▶ _Exercise_
All of the entries below must be copied out exactly.

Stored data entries
::::

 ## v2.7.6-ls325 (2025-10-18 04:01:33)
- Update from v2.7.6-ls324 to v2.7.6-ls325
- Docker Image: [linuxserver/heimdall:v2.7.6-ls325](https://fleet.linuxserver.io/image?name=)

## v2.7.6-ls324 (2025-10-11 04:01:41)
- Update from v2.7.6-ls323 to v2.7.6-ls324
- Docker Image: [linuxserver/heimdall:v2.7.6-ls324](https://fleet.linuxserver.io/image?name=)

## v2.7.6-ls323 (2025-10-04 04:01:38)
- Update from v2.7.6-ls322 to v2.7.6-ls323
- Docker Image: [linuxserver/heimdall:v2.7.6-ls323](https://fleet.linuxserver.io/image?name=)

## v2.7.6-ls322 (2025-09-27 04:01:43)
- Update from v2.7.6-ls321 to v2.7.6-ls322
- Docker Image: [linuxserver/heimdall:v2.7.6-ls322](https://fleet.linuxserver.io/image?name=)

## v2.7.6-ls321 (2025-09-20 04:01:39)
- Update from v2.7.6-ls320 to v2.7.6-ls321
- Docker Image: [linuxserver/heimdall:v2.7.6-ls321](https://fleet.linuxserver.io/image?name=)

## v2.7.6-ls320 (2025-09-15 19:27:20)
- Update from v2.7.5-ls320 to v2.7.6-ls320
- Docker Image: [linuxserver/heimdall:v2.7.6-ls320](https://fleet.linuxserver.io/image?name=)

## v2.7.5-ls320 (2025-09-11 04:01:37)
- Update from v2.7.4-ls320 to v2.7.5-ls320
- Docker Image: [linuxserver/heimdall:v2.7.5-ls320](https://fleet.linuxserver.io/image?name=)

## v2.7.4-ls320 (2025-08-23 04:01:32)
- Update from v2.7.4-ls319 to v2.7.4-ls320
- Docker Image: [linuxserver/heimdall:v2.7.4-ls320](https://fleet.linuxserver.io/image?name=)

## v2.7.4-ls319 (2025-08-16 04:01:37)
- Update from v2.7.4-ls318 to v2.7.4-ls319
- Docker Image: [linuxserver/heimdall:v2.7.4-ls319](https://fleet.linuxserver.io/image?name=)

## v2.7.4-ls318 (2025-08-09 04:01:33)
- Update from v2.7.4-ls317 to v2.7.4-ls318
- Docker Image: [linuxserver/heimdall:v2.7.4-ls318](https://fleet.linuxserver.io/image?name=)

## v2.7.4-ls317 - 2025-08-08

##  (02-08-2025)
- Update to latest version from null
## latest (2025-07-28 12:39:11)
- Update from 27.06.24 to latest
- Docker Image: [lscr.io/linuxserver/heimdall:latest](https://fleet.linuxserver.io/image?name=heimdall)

::::

▶ _Written answer_
 ## v2.7.6-ls325 (2025-10-18 04:01:33)
- Update from v2.7.6-ls324 to v2.7.6-ls325
- Docker Image: [linuxserver/heimdall:v2.7.6-ls325](https://fleet.linuxserver.io/image?name=)

## v2.7.6-ls324 (2025-10-11 04:01:41)
- Update from v2.7.6-ls323 to v2.7.6-ls324
- Docker Image: [linuxserver/heimdall:v2.7.6-ls324](https://fleet.linuxserver.io/image?name=)

## v2.7.6-ls323 (2025-10-04 04:01:38)
- Update from v2.7.6-ls322 to v2.7.6-ls323
- Docker Image: [linuxserver/heimdall:v2.7.6-ls323](https://fleet.linuxserver.io/image?name=)

## v2.7.6-ls322 (2025-09-27 04:01:43)
- Update from v2.7.6-ls321 to v2.7.6-ls322
- Docker Image: [linuxserver/heimdall:v2.7.6-ls322](https://fleet.linuxserver.io/image?name=)

## v2.7.6-ls321 (2025-09-20 04:01:39)
- Update from v2.7.6-ls320 to v2.7.6-ls321
- Docker Image: [linuxserver/heimdall:v2.7.6-ls321](https://fleet.linuxserver.io/image?name=)

## v2.7.6-ls320 (2025-09-15 19:27:20)
- Update from v2.7.5-ls320 to v2.7.6-ls320
- Docker Image: [linuxserver/heimdall:v2.7.6-ls320](https://fleet.linuxserver.io/image?name=)

## v2.7.5-ls320 (2025-09-11 04:01:37)
- Update from v2.7.4-ls320 to v2.7.5-ls320
- Docker Image: [linuxserver/heimdall:v2.7.5-ls320](https://fleet.linuxserver.io/image?name=)

## v2.7.4-ls320 (2025-08-23 04:01:32)
- Update from v2.7.4-ls319 to v2.7.4-ls320
- Docker Image: [linuxserver/heimdall:v2.7.4-ls320](https://fleet.linuxserver.io/image?name=)

## v2.7.4-ls319 (2025-08-16 04:01:37)
- Update from v2.7.4-ls318 to v2.7.4-ls319
- Docker Image: [linuxserver/heimdall:v2.7.4-ls319](https://fleet.linuxserver.io/image?name=)

## v2.7.4-ls318 (2025-08-09 04:01:33)
- Update from v2.7.4-ls317 to v2.7.4-ls318
- Docker Image: [linuxserver/heimdall:v2.7.4-ls318](https://fleet.linuxserver.io/image?name=)

## v2.7.4-ls317 - 2025-08-08

##  (02-08-2025)
- Update to latest version from null
## latest (2025-07-28 12:39:11)
- Update from 27.06.24 to latest
- Docker Image: [lscr.io/linuxserver/heimdall:latest](https://fleet.linuxserver.io/image?name=heimdall)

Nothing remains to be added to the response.